Forgotten Black Patriots Who Shaped America

History
By Amelia Brooks

When you think about the American Revolution, names like George Washington and Paul Revere usually come to mind first. But many Black Americans also risked everything for independence, even though freedom was still denied to them.

Some fought in battle, others gathered intelligence, delivered messages, or challenged the idea of tyranny with their words and actions. For a long time, their contributions were pushed into the margins.

Some records were incomplete, some names were misspelled or reduced to a single line, and some stories were left out of paintings and popular retellings altogether. That is why so many of these lives still feel hidden, even though they helped shape the outcome of the war.
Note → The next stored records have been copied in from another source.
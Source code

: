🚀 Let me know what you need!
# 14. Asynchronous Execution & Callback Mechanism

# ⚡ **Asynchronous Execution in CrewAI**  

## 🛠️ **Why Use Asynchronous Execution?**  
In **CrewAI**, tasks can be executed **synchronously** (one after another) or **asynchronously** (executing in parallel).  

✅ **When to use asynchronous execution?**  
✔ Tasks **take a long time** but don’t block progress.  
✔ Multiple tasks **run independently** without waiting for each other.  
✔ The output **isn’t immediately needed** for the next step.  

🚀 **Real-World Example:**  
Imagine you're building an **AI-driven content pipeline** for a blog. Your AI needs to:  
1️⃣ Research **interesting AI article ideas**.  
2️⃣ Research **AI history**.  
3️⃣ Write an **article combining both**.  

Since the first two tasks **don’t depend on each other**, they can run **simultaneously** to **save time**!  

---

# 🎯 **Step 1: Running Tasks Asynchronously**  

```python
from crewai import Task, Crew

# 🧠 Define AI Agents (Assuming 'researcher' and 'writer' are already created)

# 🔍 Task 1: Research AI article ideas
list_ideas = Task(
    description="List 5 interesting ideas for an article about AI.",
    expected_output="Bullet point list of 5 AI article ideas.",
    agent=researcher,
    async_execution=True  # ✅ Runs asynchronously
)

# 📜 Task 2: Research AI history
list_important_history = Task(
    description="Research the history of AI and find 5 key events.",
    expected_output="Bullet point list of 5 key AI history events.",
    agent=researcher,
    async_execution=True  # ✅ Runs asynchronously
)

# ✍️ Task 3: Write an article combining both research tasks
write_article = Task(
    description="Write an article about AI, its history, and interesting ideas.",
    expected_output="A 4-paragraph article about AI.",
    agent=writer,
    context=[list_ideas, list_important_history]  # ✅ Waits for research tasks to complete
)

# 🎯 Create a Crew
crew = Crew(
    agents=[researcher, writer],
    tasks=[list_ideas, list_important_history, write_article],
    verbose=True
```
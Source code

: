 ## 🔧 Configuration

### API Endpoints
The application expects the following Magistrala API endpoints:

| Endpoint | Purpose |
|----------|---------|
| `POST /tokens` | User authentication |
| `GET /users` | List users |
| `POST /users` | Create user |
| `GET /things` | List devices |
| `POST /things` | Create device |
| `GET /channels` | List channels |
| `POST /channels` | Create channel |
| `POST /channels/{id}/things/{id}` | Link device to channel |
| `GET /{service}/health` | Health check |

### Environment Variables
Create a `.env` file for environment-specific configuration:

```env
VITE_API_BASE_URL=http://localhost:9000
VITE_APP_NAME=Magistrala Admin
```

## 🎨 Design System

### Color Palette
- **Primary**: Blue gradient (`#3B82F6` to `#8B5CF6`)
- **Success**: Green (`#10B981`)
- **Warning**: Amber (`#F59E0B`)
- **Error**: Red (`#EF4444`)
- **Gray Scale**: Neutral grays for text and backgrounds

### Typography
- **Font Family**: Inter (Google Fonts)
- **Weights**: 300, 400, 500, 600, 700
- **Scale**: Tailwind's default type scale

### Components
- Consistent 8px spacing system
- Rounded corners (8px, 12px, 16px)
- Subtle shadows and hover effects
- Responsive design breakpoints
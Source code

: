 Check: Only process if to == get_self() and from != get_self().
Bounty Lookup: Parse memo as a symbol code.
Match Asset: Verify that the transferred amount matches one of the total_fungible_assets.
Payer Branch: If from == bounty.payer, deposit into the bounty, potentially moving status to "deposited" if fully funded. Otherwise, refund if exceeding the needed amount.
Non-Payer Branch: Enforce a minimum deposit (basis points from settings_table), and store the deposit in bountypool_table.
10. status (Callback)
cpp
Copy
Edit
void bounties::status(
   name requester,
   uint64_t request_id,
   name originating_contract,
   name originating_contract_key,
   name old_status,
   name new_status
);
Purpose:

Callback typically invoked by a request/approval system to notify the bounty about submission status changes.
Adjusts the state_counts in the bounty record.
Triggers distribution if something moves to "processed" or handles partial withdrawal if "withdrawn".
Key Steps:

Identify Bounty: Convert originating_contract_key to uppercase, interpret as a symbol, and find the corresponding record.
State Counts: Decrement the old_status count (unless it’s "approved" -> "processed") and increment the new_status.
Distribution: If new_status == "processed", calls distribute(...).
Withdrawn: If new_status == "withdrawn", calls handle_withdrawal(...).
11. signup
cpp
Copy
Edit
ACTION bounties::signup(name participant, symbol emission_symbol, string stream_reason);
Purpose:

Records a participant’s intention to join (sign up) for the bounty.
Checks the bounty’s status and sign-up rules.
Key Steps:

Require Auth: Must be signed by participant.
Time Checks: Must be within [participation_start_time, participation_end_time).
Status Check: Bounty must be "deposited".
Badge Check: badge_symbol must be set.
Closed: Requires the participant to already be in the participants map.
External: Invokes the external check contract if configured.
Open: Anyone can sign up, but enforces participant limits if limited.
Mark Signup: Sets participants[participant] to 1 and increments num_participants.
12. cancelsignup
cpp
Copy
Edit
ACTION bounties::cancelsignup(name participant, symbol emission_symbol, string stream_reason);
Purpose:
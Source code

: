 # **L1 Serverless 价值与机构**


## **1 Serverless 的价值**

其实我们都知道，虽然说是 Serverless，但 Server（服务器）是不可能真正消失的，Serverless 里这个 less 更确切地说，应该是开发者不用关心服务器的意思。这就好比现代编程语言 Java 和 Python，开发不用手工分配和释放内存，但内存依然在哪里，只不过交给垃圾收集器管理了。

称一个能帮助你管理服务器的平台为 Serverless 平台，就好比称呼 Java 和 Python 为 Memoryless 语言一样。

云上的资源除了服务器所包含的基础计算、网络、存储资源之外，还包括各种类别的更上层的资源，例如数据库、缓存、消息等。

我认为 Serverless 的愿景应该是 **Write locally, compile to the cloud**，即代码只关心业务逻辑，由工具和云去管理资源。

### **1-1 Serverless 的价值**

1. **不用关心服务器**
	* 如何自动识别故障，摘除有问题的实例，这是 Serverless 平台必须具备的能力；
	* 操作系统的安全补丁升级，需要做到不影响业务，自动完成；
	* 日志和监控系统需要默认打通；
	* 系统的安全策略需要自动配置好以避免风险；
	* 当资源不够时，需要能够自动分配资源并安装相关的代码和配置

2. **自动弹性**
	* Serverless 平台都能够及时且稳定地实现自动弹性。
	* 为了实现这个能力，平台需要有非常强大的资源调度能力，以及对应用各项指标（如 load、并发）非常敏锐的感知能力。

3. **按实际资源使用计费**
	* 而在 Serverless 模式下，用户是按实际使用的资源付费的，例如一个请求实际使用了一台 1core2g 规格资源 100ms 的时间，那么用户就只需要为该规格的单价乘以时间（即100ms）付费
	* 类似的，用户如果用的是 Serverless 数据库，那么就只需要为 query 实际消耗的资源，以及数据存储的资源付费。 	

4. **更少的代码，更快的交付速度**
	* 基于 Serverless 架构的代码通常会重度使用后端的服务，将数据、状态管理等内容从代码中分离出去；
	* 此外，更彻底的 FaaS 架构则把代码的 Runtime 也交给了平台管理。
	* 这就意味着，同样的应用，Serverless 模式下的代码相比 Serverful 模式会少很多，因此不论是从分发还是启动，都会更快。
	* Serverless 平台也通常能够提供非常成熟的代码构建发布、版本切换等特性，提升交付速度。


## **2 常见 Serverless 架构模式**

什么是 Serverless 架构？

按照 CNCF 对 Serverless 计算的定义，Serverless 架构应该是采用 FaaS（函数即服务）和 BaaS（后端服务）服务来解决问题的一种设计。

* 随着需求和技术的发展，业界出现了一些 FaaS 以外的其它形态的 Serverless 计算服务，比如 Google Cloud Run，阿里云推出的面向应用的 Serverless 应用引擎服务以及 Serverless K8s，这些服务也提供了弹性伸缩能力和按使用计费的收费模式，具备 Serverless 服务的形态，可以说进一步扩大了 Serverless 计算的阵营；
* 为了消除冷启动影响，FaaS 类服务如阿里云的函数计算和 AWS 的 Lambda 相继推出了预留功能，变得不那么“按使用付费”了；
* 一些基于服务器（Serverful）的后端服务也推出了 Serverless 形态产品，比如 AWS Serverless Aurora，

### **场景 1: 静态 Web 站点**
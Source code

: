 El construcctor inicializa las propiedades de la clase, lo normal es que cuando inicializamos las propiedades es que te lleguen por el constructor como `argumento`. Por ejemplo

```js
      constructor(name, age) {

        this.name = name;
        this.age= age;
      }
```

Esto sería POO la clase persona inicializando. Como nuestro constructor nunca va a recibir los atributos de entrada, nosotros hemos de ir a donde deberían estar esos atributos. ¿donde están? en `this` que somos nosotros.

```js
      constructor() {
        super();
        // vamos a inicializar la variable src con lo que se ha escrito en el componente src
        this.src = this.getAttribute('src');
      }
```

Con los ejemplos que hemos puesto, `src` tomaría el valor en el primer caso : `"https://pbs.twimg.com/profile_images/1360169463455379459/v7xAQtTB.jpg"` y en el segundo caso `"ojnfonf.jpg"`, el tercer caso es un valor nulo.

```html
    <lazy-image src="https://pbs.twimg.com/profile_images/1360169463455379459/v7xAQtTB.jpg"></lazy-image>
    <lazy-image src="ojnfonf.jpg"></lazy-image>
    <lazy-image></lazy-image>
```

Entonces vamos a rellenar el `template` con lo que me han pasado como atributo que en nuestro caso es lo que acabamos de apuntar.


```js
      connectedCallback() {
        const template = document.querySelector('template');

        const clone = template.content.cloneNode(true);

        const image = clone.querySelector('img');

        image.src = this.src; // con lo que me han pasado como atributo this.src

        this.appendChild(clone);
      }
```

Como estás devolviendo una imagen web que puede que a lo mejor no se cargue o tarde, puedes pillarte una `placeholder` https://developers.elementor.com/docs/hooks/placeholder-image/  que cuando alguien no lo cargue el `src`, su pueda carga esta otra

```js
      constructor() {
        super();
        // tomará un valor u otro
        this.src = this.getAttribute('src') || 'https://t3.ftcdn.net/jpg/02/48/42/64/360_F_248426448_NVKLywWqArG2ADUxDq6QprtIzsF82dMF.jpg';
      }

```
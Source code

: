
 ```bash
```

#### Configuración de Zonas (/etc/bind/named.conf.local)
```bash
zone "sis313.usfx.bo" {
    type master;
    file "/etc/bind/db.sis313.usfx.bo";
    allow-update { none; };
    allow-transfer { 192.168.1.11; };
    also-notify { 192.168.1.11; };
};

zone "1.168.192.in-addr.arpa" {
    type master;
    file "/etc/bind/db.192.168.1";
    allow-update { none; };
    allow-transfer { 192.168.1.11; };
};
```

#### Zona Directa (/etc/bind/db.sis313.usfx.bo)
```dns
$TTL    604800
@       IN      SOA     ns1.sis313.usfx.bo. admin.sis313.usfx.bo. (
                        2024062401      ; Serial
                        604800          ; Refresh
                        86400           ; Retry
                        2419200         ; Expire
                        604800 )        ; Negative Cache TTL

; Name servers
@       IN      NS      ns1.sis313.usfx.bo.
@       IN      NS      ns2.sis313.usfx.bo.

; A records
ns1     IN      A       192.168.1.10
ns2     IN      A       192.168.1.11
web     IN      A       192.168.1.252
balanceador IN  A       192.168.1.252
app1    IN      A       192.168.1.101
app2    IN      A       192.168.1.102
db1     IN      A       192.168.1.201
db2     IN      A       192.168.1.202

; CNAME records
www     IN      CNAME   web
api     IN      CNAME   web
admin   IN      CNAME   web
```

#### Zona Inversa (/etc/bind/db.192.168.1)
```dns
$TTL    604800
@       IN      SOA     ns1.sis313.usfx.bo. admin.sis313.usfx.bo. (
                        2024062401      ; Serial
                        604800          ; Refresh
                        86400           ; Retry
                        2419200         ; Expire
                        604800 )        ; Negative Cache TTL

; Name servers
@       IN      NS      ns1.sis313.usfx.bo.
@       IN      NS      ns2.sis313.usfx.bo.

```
Here, you will meet eight Black patriots whose courage deserves a front-row place in the Revolution’s story. You will learn who they were, what they did, and why their impact still matters today.

1. Crispus Attucks – The sailor whose death became a rallying cry

Image Credit: Wikimedia Commons, Public domain.

Blood on the snow has a way of changing everything. When British soldiers opened fire on a crowd in Boston on March 5, 1770, Crispus Attucks became the first to fall and suddenly, the Revolution had its first martyr.

Attucks wasn’t just any bystander. He was a sailor, a man of mixed African and Indigenous heritage who’d spent years navigating both the Atlantic and the dangerous waters of colonial society.

That night, he stood at the front of an angry crowd confronting armed Redcoats. His death, along with four others, ignited fury across the colonies.

Samuel Adams and other revolutionary leaders seized on the massacre as proof of British brutality. Attucks’s name appeared in newspapers, pamphlets, and fiery speeches.

He was buried with full honors alongside the other victims, a rare recognition for a man of color in that era. Yet after independence was won, his story faded.

It took decades before abolitionists reclaimed his legacy, reminding America that its first casualty of freedom was a Black man. Attucks proved that courage doesn’t wait for permission, and sometimes one death can awaken a nation.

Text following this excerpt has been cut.